Source records:
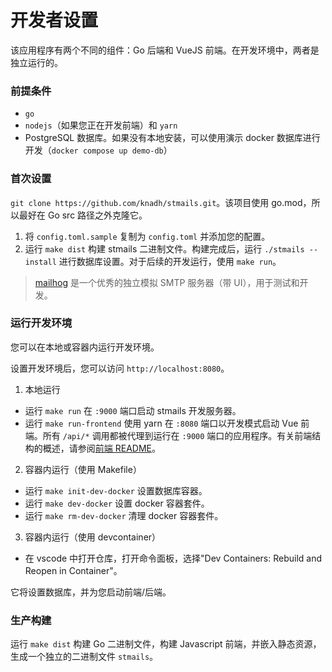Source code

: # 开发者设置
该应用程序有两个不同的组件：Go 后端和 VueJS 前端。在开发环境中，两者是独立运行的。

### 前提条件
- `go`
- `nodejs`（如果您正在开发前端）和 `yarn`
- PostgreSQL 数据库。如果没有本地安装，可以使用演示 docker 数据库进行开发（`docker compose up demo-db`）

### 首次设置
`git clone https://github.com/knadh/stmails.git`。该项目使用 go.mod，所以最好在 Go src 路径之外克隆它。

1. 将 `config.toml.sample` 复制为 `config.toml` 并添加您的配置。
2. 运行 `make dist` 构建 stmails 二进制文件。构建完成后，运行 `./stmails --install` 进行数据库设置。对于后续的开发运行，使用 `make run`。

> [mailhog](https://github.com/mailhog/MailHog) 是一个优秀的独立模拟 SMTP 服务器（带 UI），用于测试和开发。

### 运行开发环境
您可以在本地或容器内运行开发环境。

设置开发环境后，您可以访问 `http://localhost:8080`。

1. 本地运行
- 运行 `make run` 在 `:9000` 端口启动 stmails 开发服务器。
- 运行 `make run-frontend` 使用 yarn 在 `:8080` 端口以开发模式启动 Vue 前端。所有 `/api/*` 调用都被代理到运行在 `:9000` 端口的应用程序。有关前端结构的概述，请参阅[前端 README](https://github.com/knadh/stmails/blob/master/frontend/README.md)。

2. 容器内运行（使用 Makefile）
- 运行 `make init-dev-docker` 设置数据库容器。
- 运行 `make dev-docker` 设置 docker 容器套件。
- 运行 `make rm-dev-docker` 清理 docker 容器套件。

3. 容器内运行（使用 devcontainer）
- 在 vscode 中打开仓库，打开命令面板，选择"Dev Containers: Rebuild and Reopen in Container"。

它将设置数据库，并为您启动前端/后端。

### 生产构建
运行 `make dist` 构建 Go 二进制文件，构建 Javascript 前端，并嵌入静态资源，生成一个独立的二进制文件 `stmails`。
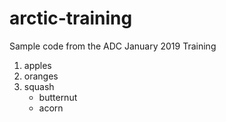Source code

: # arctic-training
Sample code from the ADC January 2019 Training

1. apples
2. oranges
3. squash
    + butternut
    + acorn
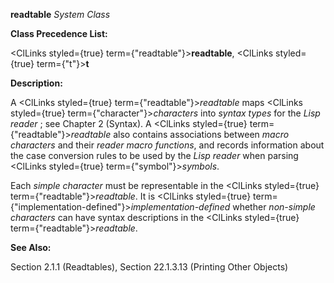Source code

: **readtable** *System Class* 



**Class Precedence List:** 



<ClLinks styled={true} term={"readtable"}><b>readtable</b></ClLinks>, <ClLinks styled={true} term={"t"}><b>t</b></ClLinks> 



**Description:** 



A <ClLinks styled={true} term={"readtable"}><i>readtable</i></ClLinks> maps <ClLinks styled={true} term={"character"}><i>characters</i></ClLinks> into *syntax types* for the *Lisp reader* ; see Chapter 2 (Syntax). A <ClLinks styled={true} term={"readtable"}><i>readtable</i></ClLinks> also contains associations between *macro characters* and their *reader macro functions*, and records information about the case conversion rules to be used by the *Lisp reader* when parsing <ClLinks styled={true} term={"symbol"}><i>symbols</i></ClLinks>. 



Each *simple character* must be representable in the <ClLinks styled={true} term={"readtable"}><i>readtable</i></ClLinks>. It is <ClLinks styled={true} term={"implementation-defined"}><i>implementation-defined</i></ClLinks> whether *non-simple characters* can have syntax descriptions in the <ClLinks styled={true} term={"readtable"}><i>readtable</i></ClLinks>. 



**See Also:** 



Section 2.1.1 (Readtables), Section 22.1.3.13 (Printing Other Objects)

#### [Work order]
Give the entries back verbatim and omit the images.

#### [Problem solution]
Source code

: # 开发者设置
该应用程序有两个不同的组件：Go 后端和 VueJS 前端。在开发环境中，两者是独立运行的。

### 前提条件
- `go`
- `nodejs`（如果您正在开发前端）和 `yarn`
- PostgreSQL 数据库。如果没有本地安装，可以使用演示 docker 数据库进行开发（`docker compose up demo-db`）

### 首次设置
`git clone https://github.com/knadh/stmails.git`。该项目使用 go.mod，所以最好在 Go src 路径之外克隆它。

1. 将 `config.toml.sample` 复制为 `config.toml` 并添加您的配置。
2. 运行 `make dist` 构建 stmails 二进制文件。构建完成后，运行 `./stmails --install` 进行数据库设置。对于后续的开发运行，使用 `make run`。

> [mailhog](https://github.com/mailhog/MailHog) 是一个优秀的独立模拟 SMTP 服务器（带 UI），用于测试和开发。

### 运行开发环境
您可以在本地或容器内运行开发环境。

设置开发环境后，您可以访问 `http://localhost:8080`。

1. 本地运行
- 运行 `make run` 在 `:9000` 端口启动 stmails 开发服务器。
- 运行 `make run-frontend` 使用 yarn 在 `:8080` 端口以开发模式启动 Vue 前端。所有 `/api/*` 调用都被代理到运行在 `:9000` 端口的应用程序。有关前端结构的概述，请参阅[前端 README](https://github.com/knadh/stmails/blob/master/frontend/README.md)。

2. 容器内运行（使用 Makefile）
- 运行 `make init-dev-docker` 设置数据库容器。
- 运行 `make dev-docker` 设置 docker 容器套件。
- 运行 `make rm-dev-docker` 清理 docker 容器套件。

3. 容器内运行（使用 devcontainer）
- 在 vscode 中打开仓库，打开命令面板，选择"Dev Containers: Rebuild and Reopen in Container"。

它将设置数据库，并为您启动前端/后端。

### 生产构建
运行 `make dist` 构建 Go 二进制文件，构建 Javascript 前端，并嵌入静态资源，生成一个独立的二进制文件 `stmails`。
Source code

: # arctic-training
Sample code from the ADC January 2019 Training

1. apples
2. oranges
3. squash
    + butternut
    + acorn
Source code

: **readtable** *System Class* 



**Class Precedence List:** 



<ClLinks styled={true} term={"readtable"}><b>readtable</b></ClLinks>, <ClLinks styled={true} term={"t"}><b>t</b></ClLinks> 



**Description:** 



A <ClLinks styled={true} term={"readtable"}><i>readtable</i></ClLinks> maps <ClLinks styled={true} term={"character"}><i>characters</i></ClLinks> into *syntax types* for the *Lisp reader* ; see Chapter 2 (Syntax). A <ClLinks styled={true} term={"readtable"}><i>readtable</i></ClLinks> also contains associations between *macro characters* and their *reader macro functions*, and records information about the case conversion rules to be used by the *Lisp reader* when parsing <ClLinks styled={true} term={"symbol"}><i>symbols</i></ClLinks>. 



Each *simple character* must be representable in the <ClLinks styled={true} term={"readtable"}><i>readtable</i></ClLinks>. It is <ClLinks styled={true} term={"implementation-defined"}><i>implementation-defined</i></ClLinks> whether *non-simple characters* can have syntax descriptions in the <ClLinks styled={true} term={"readtable"}><i>readtable</i></ClLinks>. 



**See Also:** 



Section 2.1.1 (Readtables), Section 22.1.3.13 (Printing Other Objects)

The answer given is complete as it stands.